A father who teaches his son all about his own music in the late 1950s is shocked to find his son estranged from what he has been taught: instead of remembering Bing Crosby fondly, he has become a Deadhead, is against the VietNam War, and wants to forgo college to play music. The father forces a confrontation, and is unrepentant when his son leaves home. Nearly twenty years later, for the first time the parents of Gabriel receive a phone call that sends them into a whirlwind of guilt, repentance, and, eventually, reconciliation. Except that Gabe is not well: a tumor has damaged his brain, and he can not remember anything after 1970.
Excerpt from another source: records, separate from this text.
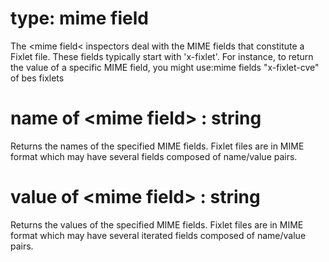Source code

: # type: mime field

The &lt;mime field&lt; inspectors deal with the MIME fields that constitute a Fixlet file. These fields typically start with &#39;x-fixlet&#39;. For instance, to return the value of a specific MIME field, you might use:mime fields "x-fixlet-cve" of bes fixlets

# name of &lt;mime field&gt; : string

Returns the names of the specified MIME fields. Fixlet files are in MIME format which may have several fields composed of name/value pairs.

# value of &lt;mime field&gt; : string

Returns the values of the specified MIME fields. Fixlet files are in MIME format which may have several iterated fields composed of name/value pairs.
One day, in a library, researching microfilm, the father, Henry, reads about a therapist who uses music to reach patients similarly afflicted to his son. It is she who manages to reach Gabe, especially once she realizes that it is 1960s music, and not the 1940s and 1950s music his father insists on, that touches Gabe deep inside and brings him out.
Nicely done. In Rotten Tomatoes, typically, it gets a higher audience mark than a critical mark: 85% vs 65%. An involving, if sentimental and predictable family drama elevated by J.K. Simmons' sympathetic lead performance. The film is based on a story by Oliver Sacks, The last hippie (which, in an interview accompanying the film, the good doctor says is based on a true case of one of his patients).